TASK DIRECTIONS: Filter the entries beneath this task, copying only the lines that hold the word "width".

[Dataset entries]
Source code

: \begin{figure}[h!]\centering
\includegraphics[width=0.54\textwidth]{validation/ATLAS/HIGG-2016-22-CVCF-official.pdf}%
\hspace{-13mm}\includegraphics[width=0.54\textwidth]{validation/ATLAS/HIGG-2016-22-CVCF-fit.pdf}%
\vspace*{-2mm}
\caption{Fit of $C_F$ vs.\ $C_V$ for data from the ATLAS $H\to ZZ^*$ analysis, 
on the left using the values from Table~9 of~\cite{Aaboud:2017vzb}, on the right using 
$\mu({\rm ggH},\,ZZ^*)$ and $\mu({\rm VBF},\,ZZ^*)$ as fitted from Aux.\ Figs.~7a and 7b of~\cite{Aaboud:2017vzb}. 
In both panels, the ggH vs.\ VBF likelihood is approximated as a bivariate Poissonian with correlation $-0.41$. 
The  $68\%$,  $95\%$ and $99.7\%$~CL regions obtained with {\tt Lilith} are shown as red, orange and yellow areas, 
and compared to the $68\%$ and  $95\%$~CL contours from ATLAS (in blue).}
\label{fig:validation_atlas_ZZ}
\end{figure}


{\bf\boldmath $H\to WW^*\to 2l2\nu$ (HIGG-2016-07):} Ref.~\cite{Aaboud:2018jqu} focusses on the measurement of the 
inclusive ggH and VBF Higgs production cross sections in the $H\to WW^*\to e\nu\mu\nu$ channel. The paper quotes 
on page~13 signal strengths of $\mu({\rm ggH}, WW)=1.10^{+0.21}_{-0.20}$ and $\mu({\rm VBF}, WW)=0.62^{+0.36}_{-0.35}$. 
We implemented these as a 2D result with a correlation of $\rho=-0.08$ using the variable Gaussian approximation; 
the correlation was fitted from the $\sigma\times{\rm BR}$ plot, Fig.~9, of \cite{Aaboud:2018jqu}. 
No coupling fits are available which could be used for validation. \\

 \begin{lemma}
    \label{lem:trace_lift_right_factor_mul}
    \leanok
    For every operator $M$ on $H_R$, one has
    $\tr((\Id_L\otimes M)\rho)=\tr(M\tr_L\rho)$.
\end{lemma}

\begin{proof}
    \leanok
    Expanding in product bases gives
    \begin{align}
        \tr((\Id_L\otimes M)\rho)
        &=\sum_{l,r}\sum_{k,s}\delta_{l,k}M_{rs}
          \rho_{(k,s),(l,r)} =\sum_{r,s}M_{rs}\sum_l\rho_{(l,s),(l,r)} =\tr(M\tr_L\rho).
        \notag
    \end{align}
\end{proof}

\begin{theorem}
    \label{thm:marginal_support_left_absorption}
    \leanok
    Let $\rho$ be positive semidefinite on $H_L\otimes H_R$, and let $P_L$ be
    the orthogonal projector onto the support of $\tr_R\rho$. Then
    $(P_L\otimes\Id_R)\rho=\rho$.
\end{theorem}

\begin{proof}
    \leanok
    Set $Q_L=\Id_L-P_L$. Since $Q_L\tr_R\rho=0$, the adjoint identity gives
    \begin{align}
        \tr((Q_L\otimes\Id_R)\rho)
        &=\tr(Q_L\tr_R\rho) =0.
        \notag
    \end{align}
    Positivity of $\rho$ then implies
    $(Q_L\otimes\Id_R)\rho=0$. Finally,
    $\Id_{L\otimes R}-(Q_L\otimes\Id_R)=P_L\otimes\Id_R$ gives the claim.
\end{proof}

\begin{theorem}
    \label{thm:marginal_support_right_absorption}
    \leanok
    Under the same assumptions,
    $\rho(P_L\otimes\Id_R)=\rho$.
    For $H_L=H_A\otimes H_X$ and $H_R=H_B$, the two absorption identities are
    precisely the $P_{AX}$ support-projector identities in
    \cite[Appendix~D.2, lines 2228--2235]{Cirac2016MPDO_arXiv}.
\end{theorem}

RESULT OF THE EXERCISE:
\includegraphics[width=0.54\textwidth]{validation/ATLAS/HIGG-2016-22-CVCF-official.pdf}%
\hspace{-13mm}\includegraphics[width=0.54\textwidth]{validation/ATLAS/HIGG-2016-22-CVCF-fit.pdf}%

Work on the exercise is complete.